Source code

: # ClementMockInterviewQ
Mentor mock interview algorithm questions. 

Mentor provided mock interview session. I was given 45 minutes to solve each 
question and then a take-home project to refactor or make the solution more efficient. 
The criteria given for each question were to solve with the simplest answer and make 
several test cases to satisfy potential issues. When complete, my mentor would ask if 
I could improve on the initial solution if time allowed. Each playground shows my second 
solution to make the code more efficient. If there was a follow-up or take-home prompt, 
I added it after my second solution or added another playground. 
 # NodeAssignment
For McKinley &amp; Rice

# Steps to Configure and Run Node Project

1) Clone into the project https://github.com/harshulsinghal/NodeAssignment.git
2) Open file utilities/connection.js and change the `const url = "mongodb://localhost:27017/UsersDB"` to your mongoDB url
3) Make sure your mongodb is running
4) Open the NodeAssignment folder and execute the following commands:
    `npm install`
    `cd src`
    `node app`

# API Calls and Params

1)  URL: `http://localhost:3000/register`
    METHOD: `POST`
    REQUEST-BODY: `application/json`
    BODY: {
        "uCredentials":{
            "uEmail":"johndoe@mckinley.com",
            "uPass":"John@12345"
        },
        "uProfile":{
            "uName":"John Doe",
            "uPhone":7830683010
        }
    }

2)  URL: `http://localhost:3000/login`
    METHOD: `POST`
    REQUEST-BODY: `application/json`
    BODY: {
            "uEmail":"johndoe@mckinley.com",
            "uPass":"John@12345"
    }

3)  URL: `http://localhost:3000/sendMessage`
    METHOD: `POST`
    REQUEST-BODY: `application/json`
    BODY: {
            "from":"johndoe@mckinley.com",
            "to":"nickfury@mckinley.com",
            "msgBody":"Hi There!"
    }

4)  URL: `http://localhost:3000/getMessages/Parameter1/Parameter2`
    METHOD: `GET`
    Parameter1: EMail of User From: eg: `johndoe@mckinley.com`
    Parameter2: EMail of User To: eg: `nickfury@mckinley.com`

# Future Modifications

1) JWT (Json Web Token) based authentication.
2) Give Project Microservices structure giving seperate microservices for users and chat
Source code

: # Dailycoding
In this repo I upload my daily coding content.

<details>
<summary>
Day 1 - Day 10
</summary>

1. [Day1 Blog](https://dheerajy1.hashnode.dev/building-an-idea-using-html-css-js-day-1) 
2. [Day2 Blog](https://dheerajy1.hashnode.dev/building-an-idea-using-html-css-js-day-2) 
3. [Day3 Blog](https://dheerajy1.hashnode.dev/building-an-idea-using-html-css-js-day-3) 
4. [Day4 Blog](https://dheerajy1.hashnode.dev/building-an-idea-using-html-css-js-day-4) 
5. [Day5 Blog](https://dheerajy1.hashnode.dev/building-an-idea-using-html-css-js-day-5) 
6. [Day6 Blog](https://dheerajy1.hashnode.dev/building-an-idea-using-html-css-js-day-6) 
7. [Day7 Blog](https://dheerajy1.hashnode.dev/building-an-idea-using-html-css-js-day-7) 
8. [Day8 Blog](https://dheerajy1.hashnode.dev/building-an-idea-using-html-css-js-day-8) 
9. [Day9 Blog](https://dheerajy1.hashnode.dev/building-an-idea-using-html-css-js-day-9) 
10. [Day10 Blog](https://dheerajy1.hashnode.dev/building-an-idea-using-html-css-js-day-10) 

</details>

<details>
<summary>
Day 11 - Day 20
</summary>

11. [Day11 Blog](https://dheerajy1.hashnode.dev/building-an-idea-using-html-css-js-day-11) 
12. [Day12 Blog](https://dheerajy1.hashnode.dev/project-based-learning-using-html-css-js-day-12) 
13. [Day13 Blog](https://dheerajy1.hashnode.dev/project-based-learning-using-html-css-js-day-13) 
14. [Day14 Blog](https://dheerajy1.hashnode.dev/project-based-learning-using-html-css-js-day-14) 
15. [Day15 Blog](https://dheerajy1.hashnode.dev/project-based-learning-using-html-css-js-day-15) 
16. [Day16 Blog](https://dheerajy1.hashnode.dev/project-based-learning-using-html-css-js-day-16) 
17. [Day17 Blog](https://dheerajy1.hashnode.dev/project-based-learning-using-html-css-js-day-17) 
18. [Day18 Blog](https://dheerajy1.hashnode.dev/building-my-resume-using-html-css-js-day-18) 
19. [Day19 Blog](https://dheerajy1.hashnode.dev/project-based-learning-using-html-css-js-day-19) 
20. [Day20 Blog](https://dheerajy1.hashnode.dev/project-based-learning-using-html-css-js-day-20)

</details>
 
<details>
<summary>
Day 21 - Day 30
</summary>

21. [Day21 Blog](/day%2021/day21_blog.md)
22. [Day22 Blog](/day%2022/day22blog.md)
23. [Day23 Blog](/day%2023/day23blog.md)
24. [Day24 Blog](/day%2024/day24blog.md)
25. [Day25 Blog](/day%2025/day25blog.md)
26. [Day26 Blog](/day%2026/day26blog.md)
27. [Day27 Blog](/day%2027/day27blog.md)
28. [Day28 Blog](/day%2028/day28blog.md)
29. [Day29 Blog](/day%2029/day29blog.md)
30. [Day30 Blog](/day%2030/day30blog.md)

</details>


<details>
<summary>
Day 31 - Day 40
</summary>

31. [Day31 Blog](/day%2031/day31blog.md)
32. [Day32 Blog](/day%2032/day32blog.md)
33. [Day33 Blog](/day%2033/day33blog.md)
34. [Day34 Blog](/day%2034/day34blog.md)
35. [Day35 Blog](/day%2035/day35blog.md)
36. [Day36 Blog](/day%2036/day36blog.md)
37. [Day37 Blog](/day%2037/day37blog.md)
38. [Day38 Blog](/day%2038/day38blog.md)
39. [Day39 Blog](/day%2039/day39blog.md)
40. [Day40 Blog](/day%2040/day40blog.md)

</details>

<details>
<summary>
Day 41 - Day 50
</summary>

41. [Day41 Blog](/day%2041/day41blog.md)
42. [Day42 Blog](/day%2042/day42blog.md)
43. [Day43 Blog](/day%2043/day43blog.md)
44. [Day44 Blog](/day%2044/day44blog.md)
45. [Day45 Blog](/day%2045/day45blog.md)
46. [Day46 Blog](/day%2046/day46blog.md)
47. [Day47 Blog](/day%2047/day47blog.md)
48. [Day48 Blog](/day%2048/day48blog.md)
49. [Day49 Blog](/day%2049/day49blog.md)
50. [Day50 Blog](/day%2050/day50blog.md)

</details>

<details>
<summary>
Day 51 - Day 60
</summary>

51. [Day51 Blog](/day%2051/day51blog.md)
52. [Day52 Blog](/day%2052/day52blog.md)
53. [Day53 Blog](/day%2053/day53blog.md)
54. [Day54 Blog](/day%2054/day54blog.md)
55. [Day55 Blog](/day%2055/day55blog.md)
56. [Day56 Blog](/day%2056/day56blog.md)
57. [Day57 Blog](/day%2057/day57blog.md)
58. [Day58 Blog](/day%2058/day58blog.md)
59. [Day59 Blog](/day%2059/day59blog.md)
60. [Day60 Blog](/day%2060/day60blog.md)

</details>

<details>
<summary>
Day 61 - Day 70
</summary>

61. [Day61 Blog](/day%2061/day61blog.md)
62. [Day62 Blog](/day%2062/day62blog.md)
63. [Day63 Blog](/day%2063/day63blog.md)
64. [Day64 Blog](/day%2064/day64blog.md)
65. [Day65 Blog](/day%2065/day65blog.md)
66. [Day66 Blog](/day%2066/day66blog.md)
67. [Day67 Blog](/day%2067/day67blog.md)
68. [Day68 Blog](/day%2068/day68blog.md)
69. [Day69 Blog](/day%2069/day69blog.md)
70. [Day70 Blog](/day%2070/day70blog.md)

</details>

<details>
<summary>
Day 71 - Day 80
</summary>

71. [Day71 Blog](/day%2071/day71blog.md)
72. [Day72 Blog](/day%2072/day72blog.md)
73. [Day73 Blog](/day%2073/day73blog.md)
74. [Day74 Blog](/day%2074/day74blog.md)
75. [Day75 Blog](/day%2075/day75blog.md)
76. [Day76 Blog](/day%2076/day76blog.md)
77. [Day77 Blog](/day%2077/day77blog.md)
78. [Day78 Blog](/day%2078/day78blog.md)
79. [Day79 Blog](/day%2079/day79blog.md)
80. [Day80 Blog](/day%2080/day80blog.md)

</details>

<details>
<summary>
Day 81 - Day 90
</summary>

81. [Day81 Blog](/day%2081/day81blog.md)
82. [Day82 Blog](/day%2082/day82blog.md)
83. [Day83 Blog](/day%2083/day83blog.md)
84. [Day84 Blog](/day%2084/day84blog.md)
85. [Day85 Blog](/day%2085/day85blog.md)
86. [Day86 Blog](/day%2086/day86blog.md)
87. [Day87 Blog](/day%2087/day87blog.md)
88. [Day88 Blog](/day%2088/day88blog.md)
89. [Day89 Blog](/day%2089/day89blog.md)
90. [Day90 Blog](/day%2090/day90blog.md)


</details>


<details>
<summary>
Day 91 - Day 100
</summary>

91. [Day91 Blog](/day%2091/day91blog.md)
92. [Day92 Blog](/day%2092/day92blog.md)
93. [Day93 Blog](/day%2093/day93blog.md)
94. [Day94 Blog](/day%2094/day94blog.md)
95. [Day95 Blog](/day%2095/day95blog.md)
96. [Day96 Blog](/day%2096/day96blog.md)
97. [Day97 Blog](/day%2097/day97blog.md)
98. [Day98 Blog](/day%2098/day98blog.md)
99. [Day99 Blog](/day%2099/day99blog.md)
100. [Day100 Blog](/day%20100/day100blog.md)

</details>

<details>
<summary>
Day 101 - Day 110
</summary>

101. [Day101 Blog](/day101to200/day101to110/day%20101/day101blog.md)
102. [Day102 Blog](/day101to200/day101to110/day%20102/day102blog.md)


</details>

● ● ●

EXERCISE INSTRUCTIONS: Each line above from the one with "67. [Day67 Blog](/day%2067/day67blog.md)" up to and including the one with "73. [Day73 Blog](/day%2073/day73blog.md)" must be set down exactly, and no line outside that span may appear.

ANSWER TO THIS PROBLEM:
67. [Day67 Blog](/day%2067/day67blog.md)
68. [Day68 Blog](/day%2068/day68blog.md)
69. [Day69 Blog](/day%2069/day69blog.md)
70. [Day70 Blog](/day%2070/day70blog.md)

</details>

<details>
<summary>
Day 71 - Day 80
</summary>

71. [Day71 Blog](/day%2071/day71blog.md)
72. [Day72 Blog](/day%2072/day72blog.md)
73. [Day73 Blog](/day%2073/day73blog.md)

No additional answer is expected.